[Dataset entries]
————————
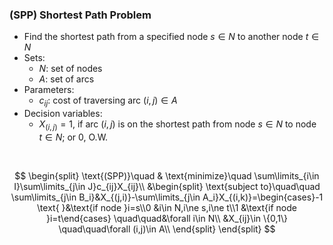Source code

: ### (SPP) Shortest Path Problem
- Find the shortest path from a specified node $s\in N$ to another node $t\in N$
- Sets:
    - $N$: set of nodes
    - $A$: set of arcs
- Parameters:
    - $c_{ij}$: cost of traversing arc $(i,j)\in A$
- Decision variables:
    - $X_{(i,j)}=1$, if arc $(i,j)$ is on the shortest path from node $s\in N$ to node $t\in N$; or 0, O.W.

<br>

$$
\begin{split}
\text{(SPP)}\quad & \text{minimize}\quad \sum\limits_{i\in I}\sum\limits_{j\in J}c_{ij}X_{ij}\\
&\begin{split}
\text{subject to}\quad\quad \sum\limits_{j\in B_i}&X_{(j,i)}-\sum\limits_{j\in A_i}X_{(i,k)}=\begin{cases}-1 \text{ }&\text{if node }i=s\\0 &i\in N,i\ne s,i\ne t\\1 &\text{if node }i=t\end{cases} \quad\quad&\forall i\in N\\
        &X_{ij}\in \{0,1\} \quad\quad\forall (i,j)\in A\\ 
\end{split}
\end{split}
$$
————————
TASK PROMPT
Output exactly what runs from the line with "arc $(i,j)\in A$" to the final line above, both lines included, and nothing else.

WRITTEN ANSWER
    - $c_{ij}$: cost of traversing arc $(i,j)\in A$
- Decision variables:
    - $X_{(i,j)}=1$, if arc $(i,j)$ is on the shortest path from node $s\in N$ to node $t\in N$; or 0, O.W.

<br>

$$
\begin{split}
\text{(SPP)}\quad & \text{minimize}\quad \sum\limits_{i\in I}\sum\limits_{j\in J}c_{ij}X_{ij}\\
&\begin{split}
\text{subject to}\quad\quad \sum\limits_{j\in B_i}&X_{(j,i)}-\sum\limits_{j\in A_i}X_{(i,k)}=\begin{cases}-1 \text{ }&\text{if node }i=s\\0 &i\in N,i\ne s,i\ne t\\1 &\text{if node }i=t\end{cases} \quad\quad&\forall i\in N\\
        &X_{ij}\in \{0,1\} \quad\quad\forall (i,j)\in A\\ 
\end{split}
\end{split}
$$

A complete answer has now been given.